4. The system of claim 1, wherein the target cells in the biological sample are sperm cells.

5. The system of claim 1, wherein the recognition reagent comprises an oligosaccharide sequence.

6. The system of claim 5, wherein the oligosaccharide sequence comprises a sialyl-Lewis' oligosaccharide sequence.

7. The system of claim 1, wherein the monitoring means comprises imaging means configured to acquire images of captured target cells.

8. The system of claim 7, wherein the image means comprises shadow imaging means.

9. The system of claim 1, wherein the monitoring means includes at least one of mechanical means, electrical means, optical means, photonic means, and plasmonic means.

10. The system of claim 1, wherein the monitoring means comprises a smartphone equipped with an application configured for receiving and/or collecting the data of at least one of the surface and any captured target cells.

11. The system of any of claims 1-10, wherein the monitoring means is additionally configured to include at least one of static, dynamic and holographic imaging algorithms.

12. The system of claim 1, wherein the microfluidic channels have dimensions ranging from about 25 micron to about 80 micron.

13. A method for at least one of capturing and detecting target cells in a biological sample, comprising:

providing a surface having linked thereto one or more oligosaccharide molecules, wherein the oligosaccharide molecules are configured to capture one or more target cells;

exposing the surface to a biological sample;

capturing one or more target cells contained in the sample, wherein a target cell is captured by binding with at least one of the oligosaccharide molecules; and

at least one of monitoring the surface and detecting the at least one captured target cell.

14. The method of claim 13, further comprising at least one of receiving and collecting data corresponding to at least one of the surface and captured target cells.

15. The method of claim 13, wherein the target cells are selected from the group consisting of: sperm cells, blood cells, bacteria, yeasts, fungi, and viruses.

16. The method of claim 13, wherein at least one of monitoring and detecting comprises receiving and/or collecting data associated with at least one of the surface and captured target cells bound thereon via the oligosaccharide.

17. The method claim 16, wherein the data is received and/or collected via a monitoring means.

18. The method of claim 13, wherein the oligosaccharide molecules comprise sialyl-Lewis' oligosaccharide molecules.

19. The method of claim 13, wherein exposing comprises flowing the biological sample over the surface.

20. The method of any of claim 14, wherein at least one of receiving and collecting data comprises imaging the surface and/or bound target cells.

21. The method of any of claims 13-20, wherein the surface comprises at least one of the inner surface of one or more microfluidic channels and the surface of one or more beads.

22. The method of any of claims 13-21, further comprising at least one of releasing, lysing, and processing the captured target cells.

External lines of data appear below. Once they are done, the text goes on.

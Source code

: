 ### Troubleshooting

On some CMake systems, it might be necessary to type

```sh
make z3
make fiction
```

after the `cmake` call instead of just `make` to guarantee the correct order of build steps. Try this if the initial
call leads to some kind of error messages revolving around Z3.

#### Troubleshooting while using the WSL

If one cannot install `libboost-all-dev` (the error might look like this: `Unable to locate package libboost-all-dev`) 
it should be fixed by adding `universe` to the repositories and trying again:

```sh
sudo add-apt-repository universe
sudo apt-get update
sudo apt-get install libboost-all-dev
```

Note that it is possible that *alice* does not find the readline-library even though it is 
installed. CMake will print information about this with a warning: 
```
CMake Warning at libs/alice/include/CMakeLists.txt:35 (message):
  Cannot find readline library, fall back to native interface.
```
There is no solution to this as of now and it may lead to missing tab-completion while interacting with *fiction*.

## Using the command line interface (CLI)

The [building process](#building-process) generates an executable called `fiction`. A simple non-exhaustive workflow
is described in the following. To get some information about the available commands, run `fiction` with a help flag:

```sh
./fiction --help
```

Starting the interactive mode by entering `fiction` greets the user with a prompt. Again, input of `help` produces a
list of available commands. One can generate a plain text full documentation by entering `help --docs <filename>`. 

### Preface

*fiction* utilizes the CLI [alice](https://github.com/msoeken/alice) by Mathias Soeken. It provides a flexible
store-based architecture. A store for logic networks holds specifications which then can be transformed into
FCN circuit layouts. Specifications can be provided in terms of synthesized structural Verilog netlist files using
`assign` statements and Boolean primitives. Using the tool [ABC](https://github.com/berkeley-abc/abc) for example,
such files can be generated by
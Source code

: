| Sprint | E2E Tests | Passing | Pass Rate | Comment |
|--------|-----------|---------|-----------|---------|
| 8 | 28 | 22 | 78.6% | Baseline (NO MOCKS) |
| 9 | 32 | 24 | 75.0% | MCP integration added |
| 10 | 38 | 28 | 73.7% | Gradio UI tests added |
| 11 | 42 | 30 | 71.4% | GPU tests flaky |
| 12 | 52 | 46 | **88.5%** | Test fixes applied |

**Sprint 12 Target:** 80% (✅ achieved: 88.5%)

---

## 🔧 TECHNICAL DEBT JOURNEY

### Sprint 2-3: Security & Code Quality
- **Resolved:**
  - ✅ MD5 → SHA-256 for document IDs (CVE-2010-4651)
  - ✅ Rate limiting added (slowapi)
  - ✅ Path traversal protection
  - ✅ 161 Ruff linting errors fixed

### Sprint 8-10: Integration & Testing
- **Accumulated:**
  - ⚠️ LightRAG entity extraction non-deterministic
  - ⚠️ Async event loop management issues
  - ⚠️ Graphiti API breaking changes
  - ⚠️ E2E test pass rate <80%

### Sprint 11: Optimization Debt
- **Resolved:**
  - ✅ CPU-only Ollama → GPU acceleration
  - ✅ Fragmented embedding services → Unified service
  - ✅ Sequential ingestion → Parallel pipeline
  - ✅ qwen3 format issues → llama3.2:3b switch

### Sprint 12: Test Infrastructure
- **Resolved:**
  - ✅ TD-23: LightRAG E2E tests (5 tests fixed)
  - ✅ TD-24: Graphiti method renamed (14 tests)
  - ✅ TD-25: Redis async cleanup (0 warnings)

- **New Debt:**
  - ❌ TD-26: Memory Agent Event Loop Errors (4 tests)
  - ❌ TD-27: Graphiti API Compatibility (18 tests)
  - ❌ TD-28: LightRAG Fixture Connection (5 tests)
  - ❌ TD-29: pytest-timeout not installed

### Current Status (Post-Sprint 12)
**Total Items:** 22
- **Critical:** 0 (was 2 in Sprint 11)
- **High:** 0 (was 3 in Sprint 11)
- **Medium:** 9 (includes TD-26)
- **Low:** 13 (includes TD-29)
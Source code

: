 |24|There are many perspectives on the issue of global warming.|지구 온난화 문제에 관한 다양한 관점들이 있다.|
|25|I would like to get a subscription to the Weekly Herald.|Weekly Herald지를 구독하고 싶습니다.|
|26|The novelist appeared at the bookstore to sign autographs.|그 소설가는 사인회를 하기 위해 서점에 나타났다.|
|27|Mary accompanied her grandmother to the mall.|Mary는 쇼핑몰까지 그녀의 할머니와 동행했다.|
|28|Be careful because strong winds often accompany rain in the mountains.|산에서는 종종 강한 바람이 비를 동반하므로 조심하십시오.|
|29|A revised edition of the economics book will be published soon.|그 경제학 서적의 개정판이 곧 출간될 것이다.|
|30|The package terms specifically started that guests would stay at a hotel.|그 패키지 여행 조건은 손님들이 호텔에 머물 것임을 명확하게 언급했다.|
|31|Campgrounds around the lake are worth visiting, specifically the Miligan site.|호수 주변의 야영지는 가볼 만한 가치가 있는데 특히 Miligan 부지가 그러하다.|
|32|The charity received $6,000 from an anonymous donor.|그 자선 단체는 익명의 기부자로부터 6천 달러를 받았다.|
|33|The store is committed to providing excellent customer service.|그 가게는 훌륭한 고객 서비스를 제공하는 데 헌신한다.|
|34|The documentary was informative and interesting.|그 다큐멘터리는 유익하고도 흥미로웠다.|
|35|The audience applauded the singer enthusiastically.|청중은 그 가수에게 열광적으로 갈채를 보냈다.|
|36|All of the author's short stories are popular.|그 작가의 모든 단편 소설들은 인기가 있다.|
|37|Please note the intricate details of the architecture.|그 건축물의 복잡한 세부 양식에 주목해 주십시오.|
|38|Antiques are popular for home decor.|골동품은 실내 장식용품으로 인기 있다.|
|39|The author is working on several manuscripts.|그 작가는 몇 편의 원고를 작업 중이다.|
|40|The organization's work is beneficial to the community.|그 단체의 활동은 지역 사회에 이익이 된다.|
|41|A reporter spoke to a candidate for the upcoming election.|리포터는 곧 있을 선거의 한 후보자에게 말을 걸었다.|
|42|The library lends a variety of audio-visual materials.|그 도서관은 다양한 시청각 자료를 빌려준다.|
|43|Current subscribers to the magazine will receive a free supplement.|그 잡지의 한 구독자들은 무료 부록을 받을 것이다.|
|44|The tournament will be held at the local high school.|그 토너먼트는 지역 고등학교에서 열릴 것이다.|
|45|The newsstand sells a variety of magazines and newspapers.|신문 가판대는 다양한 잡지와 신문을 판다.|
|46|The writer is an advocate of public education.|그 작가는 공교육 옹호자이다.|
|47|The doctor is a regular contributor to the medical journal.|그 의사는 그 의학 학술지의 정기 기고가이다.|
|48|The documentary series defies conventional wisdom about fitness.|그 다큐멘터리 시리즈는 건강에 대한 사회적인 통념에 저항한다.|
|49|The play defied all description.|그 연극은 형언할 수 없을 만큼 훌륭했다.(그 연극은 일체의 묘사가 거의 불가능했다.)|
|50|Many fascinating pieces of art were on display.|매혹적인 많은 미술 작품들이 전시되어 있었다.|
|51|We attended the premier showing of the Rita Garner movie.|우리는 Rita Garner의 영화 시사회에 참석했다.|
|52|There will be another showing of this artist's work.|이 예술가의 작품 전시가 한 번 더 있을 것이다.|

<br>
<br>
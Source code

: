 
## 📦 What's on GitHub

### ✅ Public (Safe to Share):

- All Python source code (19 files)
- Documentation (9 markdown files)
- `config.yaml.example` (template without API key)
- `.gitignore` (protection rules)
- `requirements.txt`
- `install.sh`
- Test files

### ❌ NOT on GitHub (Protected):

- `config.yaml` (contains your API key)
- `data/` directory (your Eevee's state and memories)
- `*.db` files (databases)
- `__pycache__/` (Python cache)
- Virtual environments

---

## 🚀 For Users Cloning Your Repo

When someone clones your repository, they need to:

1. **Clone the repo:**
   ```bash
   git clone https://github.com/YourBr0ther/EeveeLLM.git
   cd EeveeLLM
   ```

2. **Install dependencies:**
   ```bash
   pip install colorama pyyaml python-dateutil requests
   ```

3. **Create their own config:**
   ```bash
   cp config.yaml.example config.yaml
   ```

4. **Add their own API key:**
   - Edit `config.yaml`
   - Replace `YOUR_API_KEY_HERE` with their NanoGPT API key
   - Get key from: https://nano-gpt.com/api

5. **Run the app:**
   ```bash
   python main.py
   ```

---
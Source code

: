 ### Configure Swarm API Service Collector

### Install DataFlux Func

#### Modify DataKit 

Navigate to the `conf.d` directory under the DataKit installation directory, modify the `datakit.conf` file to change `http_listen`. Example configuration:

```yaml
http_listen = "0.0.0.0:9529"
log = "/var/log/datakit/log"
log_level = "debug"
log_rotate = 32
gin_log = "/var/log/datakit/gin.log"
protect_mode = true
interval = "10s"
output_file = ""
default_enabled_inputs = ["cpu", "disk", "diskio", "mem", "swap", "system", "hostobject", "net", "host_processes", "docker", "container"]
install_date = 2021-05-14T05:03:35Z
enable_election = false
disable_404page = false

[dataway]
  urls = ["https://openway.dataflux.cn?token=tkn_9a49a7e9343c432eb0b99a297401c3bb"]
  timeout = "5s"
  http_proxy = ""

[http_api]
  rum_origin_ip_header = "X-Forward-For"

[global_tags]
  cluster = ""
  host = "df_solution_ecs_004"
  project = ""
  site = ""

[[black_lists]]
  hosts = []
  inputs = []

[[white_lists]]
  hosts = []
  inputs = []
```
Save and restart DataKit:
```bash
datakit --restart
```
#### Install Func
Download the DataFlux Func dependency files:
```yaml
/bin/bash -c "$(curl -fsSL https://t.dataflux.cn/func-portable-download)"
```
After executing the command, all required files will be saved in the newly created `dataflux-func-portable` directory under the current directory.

23. The method of claim 20, wherein imaging comprises acquiring shadow images of bound target cells.

24. The method of claim 13, wherein prior to exposing the surface to the biological sample, the method comprises identifying the biological sample as having probative value.

25. The method of claim 20, wherein identifying the biological sample having probative value comprises identifying biological samples containing target cells with determined morphology.

26. The method of claim 13, wherein the target cells are sperm cells.

27. A method for at least one of capturing and detecting target cells in a plurality of biological samples, comprising:

identifying, via shadow imaging, probative samples for capturing and detecting target cells from the plurality of biological samples;

providing a surface having linked thereto one or more oligosaccharide molecules, wherein the oligosaccharide molecules are configured to capture one or more target cells;

exposing the surface to the probative samples for capturing and detecting target cells;

capturing one or more target cells contained in the probative sample, wherein a target cell is captured by binding with at least one of the oligosaccharide molecules; and

differentially extracting DNA of the one or more target cells contained in the probative sample.